「ノインやフェーダーや大恩は、俺の体に触れながら寝ると安心するようで、くっつかれるのは慣れている」

「取り合いになりそうですね」
「両脇と、あいだ」
 立てた長い両脚の膝を、軽く左右に動かした。

「うまく収まる」
「満席で、しばらく空きがないですね」
「発想がユニークだ。ほら、水分補給をしっかりと」
 ペットボトルを手渡された。

「ありがとうございます」
 二、三十分も眠っていたらしい。
「そろそろ行くか」
「はい」
 二人で立ち上がり、レジャーシートの両端を持った。

 子どもたちとじゃれていた、お隣のシートのご婦人が私に声をかけてきた。

「あなたの彼氏、優しいわね。あなたが寝てるあいだ、あなたの頭の上の辺りに手をかざして、ずっと日射しからあなたを守ってたわよ」

「え、そうだったんですか」
「あなたが船を漕げば、倒れないように自分の方に引き寄せて」
 頭を肩に抱き寄せるしぐさで説明してくれる。

「羨ましいわ。
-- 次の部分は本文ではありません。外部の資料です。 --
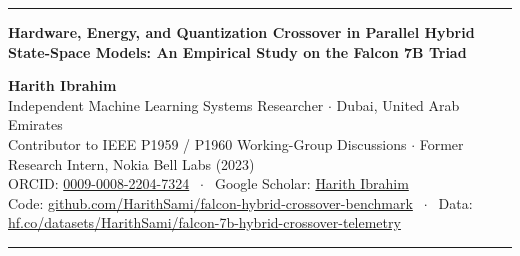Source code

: \documentclass[10pt,a4paper]{article}
\begin{document}
\thispagestyle{plain}

\noindent\textcolor{rulecolor}{\rule{\textwidth}{1.5pt}}
\vspace{4pt}
\begin{center}
    {\LARGE\bfseries Hardware, Energy, and Quantization Crossover in Parallel Hybrid State-Space Models: An Empirical Study on the Falcon 7B Triad \par}
    \vspace{10pt}
    {\normalsize\bfseries Harith Ibrahim}\\[2pt]
    {\small Independent Machine Learning Systems Researcher $\cdot$ Dubai, United Arab Emirates}\\[1pt]
    {\small Contributor to IEEE P1959 / P1960 Working-Group Discussions $\cdot$ Former Research Intern, Nokia Bell Labs (2023)}\\[3pt]
    {\footnotesize ORCID: \href{https://orcid.org/0009-0008-2204-7324}{0009-0008-2204-7324} $\;\cdot\;$
    Google Scholar: \href{https://scholar.google.co.uk/citations?user=D0ZI6BoAAAAJ}{Harith Ibrahim}}\\[1pt]
    {\footnotesize Code: \href{https://github.com/HarithSami/falcon-hybrid-crossover-benchmark}{github.com/HarithSami/falcon-hybrid-crossover-benchmark} $\;\cdot\;$
    Data: \href{https://huggingface.co/datasets/HarithSami/falcon-7b-hybrid-crossover-telemetry}{hf.co/datasets/HarithSami/falcon-7b-hybrid-crossover-telemetry}}
\end{center}
\vspace{2pt}
\noindent\textcolor{rulecolor}{\rule{\textwidth}{0.6pt}}
\vspace{6pt}
\end{document}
あんな優しい人はいないわよ、大切にしなさい」
「ありがとうございます」

 ご婦人は言いたいことを言ったら、気が済んだみたいで戻って行った。

 私ったら、お礼を言っちゃうとか。院長と私は、そういう関係じゃないのに。

「どうした?」
 すぐ隣から、声が頭上に降ってきたから、肩先がぴくんと上がった。

「近くて、びっくりした」
「レジャーシートをたたんでいるんだから近づくだろう。なにかクレームを言われたのか」

「いいえ」
「本当だな?」
「はい」

「暑かったのか、大丈夫か?」
 凄く心配な顔で、長身を折りたたむようにして覗き込んでくる。

「大丈夫です」
 顔がどくんどくん熱くて、赤く火照っているのが自分でもわかる。

 私の答えに安心したようで、たたんだシートを荷物に収めている。

「さっきより、ずいぶん荷物が軽くなった。相当、張りきってお弁当を作ったんだな、ありがとう」

 先を歩く院長が、前を向いたまま話しかけてきた。

「とんでもないです」
 顔いっぱいに笑顔を広げながら、小走りで追いつき隣に並んだ。

 ゆったりとした日曜日の午後。来場者が増えたみたい。

 リスザルやオウムのエリアを通りすぎて、緩やかな坂を下って行ったら見えて来た。

 細い丸太の柵も案内の矢印も昔のまま。子どものころに戻ったみたい。

 あのときのお父さんやママやお兄ちゃんや私が、今にも飛び出してきそう。

 院長が二重扉を開けて、先に通してくれた。
「わあ、モルモットとウサギがいっぱい、院長」
 振り返ったら、表情は羽毛のように軽く微笑んで白い歯を見せた。